Stored data
--------------------------------------------------
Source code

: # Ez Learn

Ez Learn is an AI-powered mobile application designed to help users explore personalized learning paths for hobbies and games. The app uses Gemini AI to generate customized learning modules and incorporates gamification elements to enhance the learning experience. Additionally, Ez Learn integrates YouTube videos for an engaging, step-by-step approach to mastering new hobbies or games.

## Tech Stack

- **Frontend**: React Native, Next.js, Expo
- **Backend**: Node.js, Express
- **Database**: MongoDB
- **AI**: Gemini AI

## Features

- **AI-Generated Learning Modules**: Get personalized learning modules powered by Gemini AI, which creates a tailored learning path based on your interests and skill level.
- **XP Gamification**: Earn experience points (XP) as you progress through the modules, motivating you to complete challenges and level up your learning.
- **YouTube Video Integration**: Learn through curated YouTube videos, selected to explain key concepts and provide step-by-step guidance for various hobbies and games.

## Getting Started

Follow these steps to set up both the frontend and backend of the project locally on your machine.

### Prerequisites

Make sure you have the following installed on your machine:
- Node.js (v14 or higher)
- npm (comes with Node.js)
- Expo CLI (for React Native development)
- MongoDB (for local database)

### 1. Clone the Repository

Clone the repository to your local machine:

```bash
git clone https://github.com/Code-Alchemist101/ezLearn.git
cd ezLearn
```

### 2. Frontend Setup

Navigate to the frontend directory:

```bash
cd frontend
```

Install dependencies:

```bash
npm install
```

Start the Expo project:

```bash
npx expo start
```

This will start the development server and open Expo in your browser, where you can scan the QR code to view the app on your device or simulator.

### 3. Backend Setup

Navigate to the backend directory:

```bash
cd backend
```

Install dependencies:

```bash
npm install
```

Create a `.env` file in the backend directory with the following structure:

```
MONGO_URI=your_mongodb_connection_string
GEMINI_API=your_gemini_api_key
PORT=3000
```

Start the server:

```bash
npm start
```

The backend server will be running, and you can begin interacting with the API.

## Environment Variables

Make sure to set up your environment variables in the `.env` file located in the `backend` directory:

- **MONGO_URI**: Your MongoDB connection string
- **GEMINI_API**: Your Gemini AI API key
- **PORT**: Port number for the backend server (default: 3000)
--------------------------------------------------
◆ **WHAT YOU ARE ASKED TO DO**: Your task is to count the lines of the records that contain "React". Answer with only that number.

◆ **ANSWER TO THE EXERCISE**: 2